Statistics Session 04: Probabilistic Distributions

Discrete Probability Distributions

statistics

poison

bernuli

discrete

Topics

Discrete Distributions
Poisson Distribution
Bernuli Distribution
Central Limit Theorem | CLT

Discrete Distributions

Up to this point, we focused on continuous distributions, where variables can take infinitely many values within a range.

Now we move to discrete distributions, which model situations where outcomes are countable.

This shift is important because many business problems are naturally discrete.

A distribution is discrete if:

The random variable takes countable values
Probabilities are assigned to exact outcomes
The total probability is obtained by summing, not integrating

Examples of discrete outcomes:

Number of purchases made today
Number of customers who churned this month
Number of defects in a production batch
Whether a user clicked an ad (yes / no)

Discrete Random Variables

A discrete random variable is a numerical description of a countable outcome.

Typical forms:

Binary outcomes: \(X \in \{0,1\}\)
Counts: \(X = 0,1,2,3,\dots\)

Examples:

\(X = 1\) if a customer churns, \(0\) otherwise
\(X\) = number of purchases per user
\(X\) = number of support tickets per day

Probability Mass Function

Discrete distributions are described by a Probability Mass Function (PMF).

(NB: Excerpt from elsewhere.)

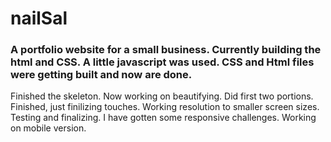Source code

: # nailSal
### A portfolio website for a small business. Currently building the html and CSS. A little javascript was used. CSS and Html files were getting built and now are done. 
Finished the skeleton. Now working on beautifying. Did first two portions. Finished, just finilizing touches. Working resolution to smaller screen sizes. Testing and finalizing. I have gotten some responsive challenges. Working on mobile version.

The PMF answers the question:

What is the probability that the random variable equals a specific value?

Mathematically:

\[ P(X = x) \]

Core Properties of a PMF

\(0 \le P(X = x) \le 1\)
Probabilities are assigned to exact values
The total probability sums to 1:

\[ \sum_x P(X = x) = 1 \]

Discrete vs Continuous

Aspect	Discrete	Continuous
Possible values	Countable	Infinite
Probability at a point	Meaningful	Always 0
Mathematical tool	Sum	Integral
Function	PMF	PDF

Do Not Confuse Them

It is critical to clearly distinguish between PMF and PDF.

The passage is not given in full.